▶ **ASSIGNMENT**:
A single number is the whole answer: the count of lines in the records where "ScottJWalter" occurs.

▶ **DATA EXTRACT**:
· · · · ·

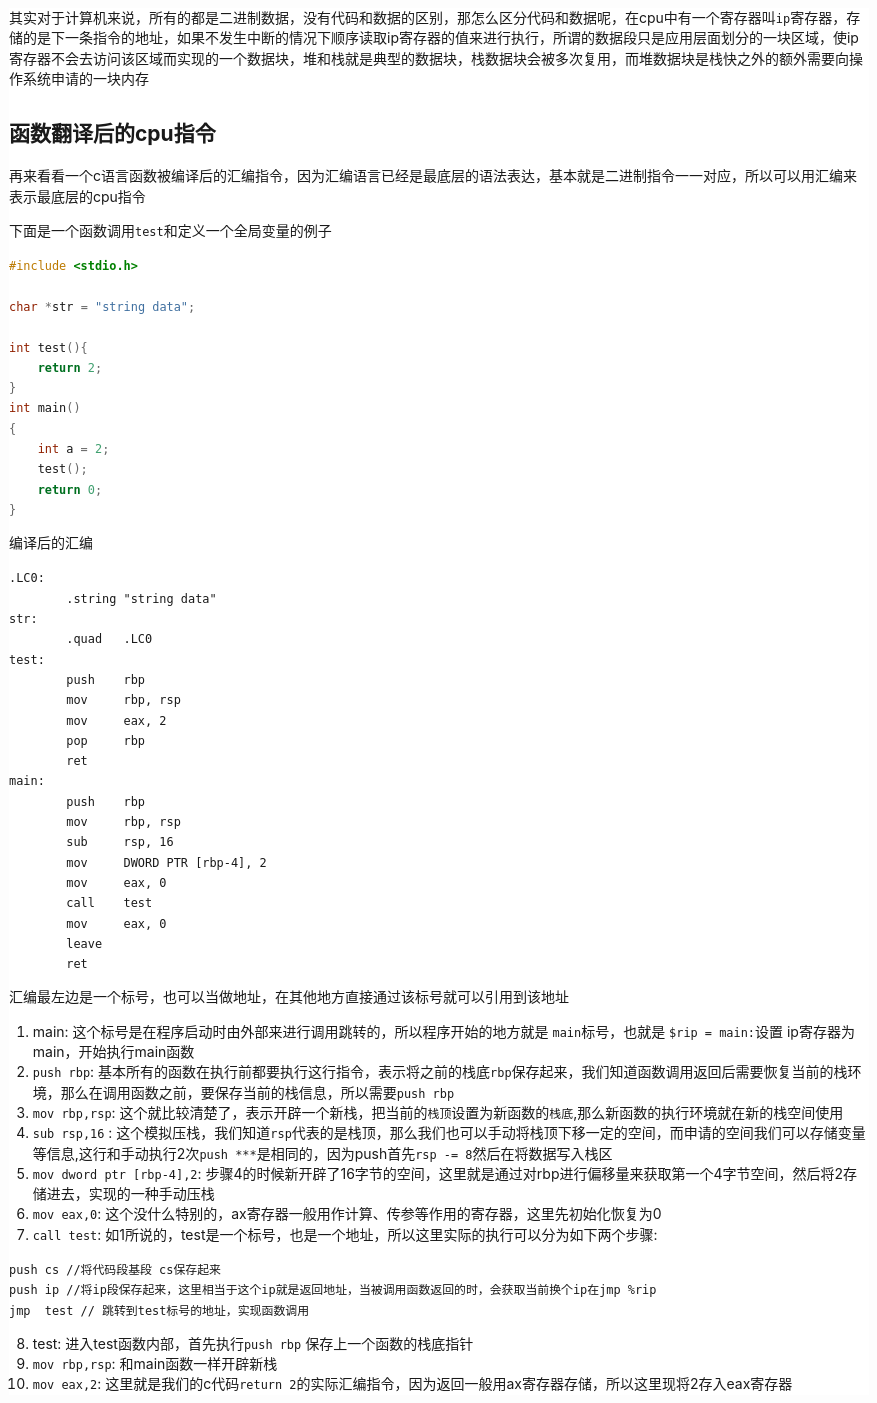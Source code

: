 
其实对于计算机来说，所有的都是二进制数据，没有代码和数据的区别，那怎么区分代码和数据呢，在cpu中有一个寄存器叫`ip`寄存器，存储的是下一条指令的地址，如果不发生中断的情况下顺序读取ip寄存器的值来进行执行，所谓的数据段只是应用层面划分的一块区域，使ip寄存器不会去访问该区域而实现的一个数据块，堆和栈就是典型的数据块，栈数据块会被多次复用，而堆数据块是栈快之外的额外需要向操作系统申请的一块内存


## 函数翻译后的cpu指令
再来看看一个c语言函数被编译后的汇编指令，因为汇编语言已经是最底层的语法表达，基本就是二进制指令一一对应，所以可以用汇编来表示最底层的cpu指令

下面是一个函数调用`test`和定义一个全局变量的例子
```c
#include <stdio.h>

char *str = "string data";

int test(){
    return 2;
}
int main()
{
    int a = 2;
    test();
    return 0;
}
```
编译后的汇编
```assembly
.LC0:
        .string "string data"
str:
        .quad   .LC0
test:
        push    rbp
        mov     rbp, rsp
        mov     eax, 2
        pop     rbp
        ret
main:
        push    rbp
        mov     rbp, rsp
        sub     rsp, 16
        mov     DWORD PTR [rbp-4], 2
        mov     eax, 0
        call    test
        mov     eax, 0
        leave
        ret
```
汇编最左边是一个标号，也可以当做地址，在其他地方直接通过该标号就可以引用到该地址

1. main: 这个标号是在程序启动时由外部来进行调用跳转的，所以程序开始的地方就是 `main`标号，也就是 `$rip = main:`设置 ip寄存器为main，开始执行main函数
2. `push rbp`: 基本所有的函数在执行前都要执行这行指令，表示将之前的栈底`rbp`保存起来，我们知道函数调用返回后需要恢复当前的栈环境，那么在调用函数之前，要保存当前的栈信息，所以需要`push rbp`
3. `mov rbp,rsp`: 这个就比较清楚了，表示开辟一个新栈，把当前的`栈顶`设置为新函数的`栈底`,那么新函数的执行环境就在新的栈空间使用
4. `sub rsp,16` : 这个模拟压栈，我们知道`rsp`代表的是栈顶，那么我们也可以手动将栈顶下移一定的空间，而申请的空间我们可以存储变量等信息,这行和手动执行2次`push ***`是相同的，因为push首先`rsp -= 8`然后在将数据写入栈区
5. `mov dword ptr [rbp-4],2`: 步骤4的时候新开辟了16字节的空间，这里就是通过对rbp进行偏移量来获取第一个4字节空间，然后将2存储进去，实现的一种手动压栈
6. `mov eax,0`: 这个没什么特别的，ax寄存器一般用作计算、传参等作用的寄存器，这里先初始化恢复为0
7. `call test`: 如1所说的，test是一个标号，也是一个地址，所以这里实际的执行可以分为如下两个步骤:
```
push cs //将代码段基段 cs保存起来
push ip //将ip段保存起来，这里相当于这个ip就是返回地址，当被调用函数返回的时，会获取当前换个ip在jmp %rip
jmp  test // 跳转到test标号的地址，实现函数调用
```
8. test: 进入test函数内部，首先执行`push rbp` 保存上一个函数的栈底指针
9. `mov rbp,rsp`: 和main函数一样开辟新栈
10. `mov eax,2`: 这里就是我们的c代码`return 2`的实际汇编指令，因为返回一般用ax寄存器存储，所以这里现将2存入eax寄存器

· · · · ·

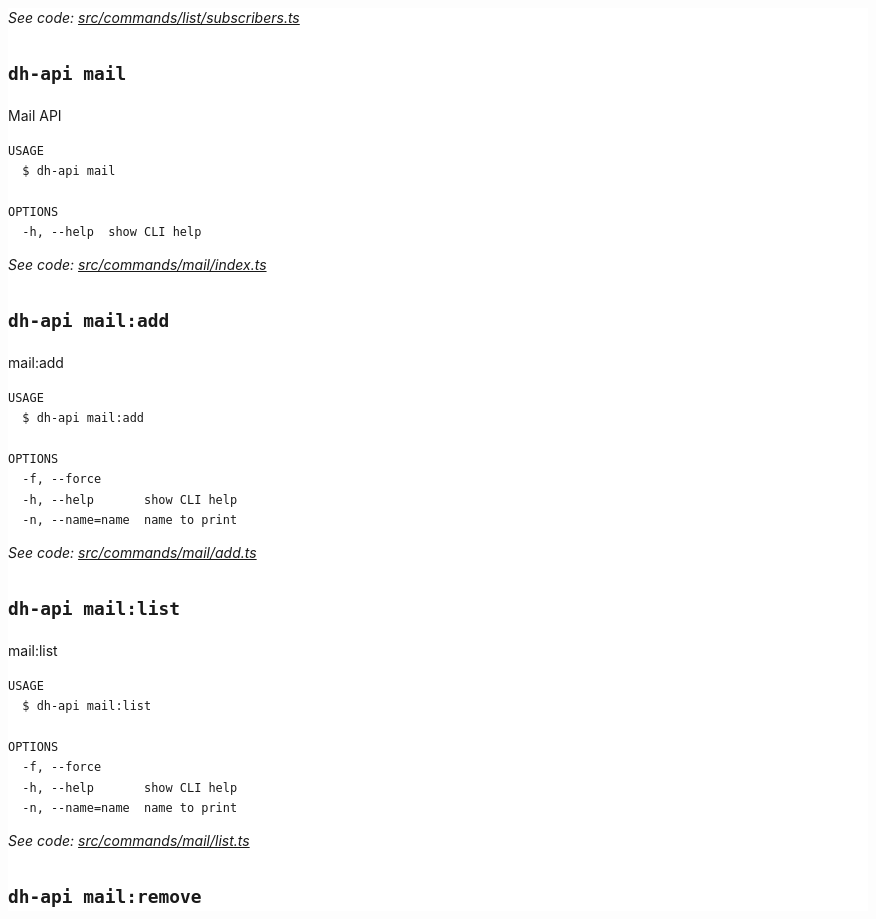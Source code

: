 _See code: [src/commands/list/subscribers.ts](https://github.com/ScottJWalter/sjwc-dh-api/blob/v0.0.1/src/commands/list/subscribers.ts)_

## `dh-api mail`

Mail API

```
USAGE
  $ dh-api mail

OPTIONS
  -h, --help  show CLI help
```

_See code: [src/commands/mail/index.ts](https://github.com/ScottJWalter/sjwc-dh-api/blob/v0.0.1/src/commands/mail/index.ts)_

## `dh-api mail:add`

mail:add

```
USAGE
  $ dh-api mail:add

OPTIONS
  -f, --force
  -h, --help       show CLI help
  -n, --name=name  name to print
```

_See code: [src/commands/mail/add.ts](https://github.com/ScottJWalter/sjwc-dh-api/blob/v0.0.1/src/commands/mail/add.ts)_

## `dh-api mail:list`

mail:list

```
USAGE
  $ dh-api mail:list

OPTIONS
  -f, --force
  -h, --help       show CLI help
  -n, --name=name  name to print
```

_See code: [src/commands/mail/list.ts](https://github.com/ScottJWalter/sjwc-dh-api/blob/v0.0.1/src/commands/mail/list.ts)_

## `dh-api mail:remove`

· · · · ·

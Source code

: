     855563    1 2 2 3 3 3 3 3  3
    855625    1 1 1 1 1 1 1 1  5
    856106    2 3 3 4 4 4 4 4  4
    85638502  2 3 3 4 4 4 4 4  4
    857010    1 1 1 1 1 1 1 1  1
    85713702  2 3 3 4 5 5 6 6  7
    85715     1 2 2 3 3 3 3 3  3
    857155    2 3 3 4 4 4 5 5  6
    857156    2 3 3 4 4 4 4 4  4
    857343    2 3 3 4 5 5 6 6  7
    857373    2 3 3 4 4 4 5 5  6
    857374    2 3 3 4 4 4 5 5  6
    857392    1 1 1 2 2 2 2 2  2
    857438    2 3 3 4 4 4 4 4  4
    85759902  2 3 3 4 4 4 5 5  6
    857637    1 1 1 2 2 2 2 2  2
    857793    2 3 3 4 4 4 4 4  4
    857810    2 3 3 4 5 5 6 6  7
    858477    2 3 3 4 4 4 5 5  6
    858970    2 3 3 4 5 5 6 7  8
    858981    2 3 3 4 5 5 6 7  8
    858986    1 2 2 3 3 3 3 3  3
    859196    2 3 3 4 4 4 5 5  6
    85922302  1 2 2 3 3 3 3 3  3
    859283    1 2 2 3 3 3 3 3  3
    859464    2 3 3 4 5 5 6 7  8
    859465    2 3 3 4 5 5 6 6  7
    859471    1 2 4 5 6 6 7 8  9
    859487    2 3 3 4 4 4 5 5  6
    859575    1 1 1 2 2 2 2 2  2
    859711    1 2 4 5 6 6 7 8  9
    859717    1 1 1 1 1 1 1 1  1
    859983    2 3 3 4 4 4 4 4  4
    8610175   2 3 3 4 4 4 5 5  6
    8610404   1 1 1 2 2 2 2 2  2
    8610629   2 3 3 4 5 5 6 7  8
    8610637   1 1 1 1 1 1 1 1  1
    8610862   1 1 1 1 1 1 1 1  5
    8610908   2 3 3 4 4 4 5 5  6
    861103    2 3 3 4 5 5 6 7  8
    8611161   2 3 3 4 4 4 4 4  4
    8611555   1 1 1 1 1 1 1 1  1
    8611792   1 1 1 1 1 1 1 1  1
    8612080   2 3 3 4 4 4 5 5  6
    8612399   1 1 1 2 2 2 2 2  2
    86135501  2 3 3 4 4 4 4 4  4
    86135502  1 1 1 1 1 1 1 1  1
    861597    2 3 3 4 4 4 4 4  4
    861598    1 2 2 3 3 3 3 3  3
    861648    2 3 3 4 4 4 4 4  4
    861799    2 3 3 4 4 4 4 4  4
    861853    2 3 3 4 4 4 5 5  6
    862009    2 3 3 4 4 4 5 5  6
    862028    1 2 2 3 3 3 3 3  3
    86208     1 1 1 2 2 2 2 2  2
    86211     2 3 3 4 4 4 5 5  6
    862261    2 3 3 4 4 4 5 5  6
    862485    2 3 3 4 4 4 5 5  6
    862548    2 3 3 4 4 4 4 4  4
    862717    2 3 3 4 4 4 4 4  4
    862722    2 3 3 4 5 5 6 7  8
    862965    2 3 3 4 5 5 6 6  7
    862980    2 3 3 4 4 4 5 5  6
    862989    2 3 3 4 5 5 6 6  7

· · · · ·

▶ **TASK RESPONSE**:
4